[Data entries]
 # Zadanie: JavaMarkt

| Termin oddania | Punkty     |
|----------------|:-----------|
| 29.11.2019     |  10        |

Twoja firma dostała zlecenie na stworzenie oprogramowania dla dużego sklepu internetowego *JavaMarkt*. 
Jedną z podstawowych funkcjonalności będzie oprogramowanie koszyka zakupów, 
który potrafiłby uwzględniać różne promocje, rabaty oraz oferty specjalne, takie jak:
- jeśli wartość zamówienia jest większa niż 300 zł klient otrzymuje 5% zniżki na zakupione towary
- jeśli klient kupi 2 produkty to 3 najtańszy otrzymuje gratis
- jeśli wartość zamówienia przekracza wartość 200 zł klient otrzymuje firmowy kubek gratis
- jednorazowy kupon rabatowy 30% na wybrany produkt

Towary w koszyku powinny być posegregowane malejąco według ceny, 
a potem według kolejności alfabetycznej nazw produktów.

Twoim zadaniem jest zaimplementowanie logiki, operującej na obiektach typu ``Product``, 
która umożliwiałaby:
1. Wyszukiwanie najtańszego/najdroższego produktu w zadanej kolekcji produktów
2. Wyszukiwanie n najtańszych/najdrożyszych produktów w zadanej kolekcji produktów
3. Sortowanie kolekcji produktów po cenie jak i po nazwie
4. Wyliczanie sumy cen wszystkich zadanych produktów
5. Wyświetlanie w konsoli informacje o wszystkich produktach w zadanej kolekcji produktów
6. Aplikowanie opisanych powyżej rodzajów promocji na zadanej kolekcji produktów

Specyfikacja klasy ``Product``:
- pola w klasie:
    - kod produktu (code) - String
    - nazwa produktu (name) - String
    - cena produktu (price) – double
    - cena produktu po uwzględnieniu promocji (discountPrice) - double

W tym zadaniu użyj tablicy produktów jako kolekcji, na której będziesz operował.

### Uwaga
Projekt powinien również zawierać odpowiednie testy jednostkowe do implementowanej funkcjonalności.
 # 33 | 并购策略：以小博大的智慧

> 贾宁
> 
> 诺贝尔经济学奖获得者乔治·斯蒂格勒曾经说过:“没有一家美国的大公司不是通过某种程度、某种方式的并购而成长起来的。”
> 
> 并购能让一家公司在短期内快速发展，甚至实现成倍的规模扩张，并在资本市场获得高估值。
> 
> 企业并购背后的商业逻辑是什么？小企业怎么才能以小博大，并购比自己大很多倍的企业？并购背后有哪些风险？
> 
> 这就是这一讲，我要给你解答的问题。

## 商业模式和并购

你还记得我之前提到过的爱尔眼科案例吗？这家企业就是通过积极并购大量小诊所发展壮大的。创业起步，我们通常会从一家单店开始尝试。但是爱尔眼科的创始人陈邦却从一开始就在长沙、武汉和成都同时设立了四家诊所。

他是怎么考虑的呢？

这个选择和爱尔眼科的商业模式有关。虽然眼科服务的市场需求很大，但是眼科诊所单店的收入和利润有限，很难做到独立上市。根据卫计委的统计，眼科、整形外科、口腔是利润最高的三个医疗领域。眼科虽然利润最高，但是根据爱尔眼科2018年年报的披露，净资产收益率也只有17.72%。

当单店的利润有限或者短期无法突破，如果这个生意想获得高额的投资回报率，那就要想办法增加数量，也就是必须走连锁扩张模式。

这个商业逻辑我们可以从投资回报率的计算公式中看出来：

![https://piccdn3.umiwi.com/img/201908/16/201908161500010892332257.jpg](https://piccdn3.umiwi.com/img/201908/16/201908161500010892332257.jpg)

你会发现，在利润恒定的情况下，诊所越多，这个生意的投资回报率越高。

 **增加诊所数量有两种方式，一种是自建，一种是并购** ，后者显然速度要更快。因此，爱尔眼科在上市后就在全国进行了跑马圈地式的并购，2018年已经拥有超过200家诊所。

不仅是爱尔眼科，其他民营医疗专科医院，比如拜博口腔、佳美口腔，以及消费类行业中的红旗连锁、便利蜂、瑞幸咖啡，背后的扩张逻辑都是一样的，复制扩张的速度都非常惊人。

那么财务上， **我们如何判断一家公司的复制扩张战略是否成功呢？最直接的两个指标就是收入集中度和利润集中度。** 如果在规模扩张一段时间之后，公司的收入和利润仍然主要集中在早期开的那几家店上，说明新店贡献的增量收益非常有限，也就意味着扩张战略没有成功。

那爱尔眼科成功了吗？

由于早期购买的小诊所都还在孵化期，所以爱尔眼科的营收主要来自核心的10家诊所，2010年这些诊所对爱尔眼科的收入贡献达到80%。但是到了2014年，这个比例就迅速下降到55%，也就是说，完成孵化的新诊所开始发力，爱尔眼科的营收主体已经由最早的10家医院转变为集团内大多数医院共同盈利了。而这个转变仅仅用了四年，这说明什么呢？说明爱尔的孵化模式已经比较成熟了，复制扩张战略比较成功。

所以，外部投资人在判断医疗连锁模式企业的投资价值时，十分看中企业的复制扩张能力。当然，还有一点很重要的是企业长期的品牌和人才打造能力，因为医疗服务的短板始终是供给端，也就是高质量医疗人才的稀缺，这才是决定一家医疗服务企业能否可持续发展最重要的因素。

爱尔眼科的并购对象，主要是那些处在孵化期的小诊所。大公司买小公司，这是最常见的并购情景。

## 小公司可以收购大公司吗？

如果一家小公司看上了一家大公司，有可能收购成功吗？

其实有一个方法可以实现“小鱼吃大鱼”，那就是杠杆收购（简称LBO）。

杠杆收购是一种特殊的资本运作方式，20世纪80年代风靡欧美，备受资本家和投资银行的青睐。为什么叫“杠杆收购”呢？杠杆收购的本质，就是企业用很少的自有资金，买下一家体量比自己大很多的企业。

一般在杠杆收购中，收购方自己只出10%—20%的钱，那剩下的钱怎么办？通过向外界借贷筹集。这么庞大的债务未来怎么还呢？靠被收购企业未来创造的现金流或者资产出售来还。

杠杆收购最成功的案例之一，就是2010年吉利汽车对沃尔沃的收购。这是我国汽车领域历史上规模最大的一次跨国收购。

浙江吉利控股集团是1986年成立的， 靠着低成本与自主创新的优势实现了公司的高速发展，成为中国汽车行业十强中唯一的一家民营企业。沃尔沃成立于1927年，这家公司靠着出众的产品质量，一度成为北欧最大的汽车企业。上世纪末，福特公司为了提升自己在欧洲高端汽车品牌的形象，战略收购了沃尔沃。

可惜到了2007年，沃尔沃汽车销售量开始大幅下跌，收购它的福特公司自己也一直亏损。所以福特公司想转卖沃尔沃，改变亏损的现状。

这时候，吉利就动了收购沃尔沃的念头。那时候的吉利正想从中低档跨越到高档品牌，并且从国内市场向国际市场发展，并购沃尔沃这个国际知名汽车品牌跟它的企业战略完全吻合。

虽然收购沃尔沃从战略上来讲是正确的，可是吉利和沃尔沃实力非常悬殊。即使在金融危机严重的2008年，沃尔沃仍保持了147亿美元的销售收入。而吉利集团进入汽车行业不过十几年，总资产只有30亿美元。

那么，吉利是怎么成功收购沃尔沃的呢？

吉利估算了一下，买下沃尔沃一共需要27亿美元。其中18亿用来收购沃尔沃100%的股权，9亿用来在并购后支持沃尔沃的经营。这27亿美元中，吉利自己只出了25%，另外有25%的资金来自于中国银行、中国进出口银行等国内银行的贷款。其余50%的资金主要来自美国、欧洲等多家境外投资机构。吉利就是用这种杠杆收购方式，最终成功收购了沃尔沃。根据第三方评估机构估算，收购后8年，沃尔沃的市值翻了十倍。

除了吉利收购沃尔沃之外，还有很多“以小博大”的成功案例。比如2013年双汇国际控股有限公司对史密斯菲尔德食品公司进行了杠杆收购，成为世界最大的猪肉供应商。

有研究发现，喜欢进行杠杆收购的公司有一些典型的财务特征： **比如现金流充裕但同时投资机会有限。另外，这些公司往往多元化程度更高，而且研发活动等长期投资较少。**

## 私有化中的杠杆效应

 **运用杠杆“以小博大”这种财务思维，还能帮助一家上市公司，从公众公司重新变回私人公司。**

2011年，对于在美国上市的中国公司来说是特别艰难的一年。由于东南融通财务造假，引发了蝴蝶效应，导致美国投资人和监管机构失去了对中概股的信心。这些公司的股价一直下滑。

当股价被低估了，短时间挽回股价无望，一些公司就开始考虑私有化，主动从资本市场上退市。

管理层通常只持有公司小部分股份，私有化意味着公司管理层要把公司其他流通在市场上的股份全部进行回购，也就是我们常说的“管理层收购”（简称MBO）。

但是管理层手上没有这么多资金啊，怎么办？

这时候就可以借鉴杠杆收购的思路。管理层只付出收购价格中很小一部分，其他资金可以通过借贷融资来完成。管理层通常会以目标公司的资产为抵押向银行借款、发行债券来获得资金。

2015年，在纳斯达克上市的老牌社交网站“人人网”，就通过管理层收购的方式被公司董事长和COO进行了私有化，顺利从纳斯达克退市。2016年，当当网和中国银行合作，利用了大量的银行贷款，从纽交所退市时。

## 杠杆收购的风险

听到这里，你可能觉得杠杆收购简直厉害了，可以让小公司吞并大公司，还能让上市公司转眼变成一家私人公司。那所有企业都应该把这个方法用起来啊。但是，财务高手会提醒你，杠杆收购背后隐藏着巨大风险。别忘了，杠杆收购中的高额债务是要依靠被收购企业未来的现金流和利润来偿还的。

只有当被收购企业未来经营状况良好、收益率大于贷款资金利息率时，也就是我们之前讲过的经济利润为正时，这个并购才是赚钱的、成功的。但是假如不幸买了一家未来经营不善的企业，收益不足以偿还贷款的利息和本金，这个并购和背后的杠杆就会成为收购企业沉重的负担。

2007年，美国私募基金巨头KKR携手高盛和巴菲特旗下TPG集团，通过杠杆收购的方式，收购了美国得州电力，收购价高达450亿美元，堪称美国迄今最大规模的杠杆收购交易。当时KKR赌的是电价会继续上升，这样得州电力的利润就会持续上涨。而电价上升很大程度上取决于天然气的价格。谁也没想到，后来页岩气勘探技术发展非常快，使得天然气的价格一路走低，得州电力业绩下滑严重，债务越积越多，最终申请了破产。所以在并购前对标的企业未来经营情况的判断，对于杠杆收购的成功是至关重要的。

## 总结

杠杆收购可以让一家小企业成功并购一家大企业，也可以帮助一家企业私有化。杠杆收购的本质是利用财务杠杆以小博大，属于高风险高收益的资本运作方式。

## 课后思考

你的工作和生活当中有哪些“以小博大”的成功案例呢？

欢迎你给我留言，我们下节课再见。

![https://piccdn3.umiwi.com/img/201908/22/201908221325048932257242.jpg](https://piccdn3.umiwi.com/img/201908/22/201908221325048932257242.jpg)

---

§ Activity
Using the entries above, output exactly the lines between the line holding "Towary w koszyku" and the line holding "Projekt powinien również", end lines included, and nothing more.

§ Final answer
Towary w koszyku powinny być posegregowane malejąco według ceny, 
a potem według kolejności alfabetycznej nazw produktów.

Twoim zadaniem jest zaimplementowanie logiki, operującej na obiektach typu ``Product``, 
która umożliwiałaby:
1. Wyszukiwanie najtańszego/najdroższego produktu w zadanej kolekcji produktów
2. Wyszukiwanie n najtańszych/najdrożyszych produktów w zadanej kolekcji produktów
3. Sortowanie kolekcji produktów po cenie jak i po nazwie
4. Wyliczanie sumy cen wszystkich zadanych produktów
5. Wyświetlanie w konsoli informacje o wszystkich produktach w zadanej kolekcji produktów
6. Aplikowanie opisanych powyżej rodzajów promocji na zadanej kolekcji produktów

Specyfikacja klasy ``Product``:
- pola w klasie:
    - kod produktu (code) - String
    - nazwa produktu (name) - String
    - cena produktu (price) – double
    - cena produktu po uwzględnieniu promocji (discountPrice) - double

W tym zadaniu użyj tablicy produktów jako kolekcji, na której będziesz operował.

### Uwaga
Projekt powinien również zawierać odpowiednie testy jednostkowe do implementowanej funkcjonalności.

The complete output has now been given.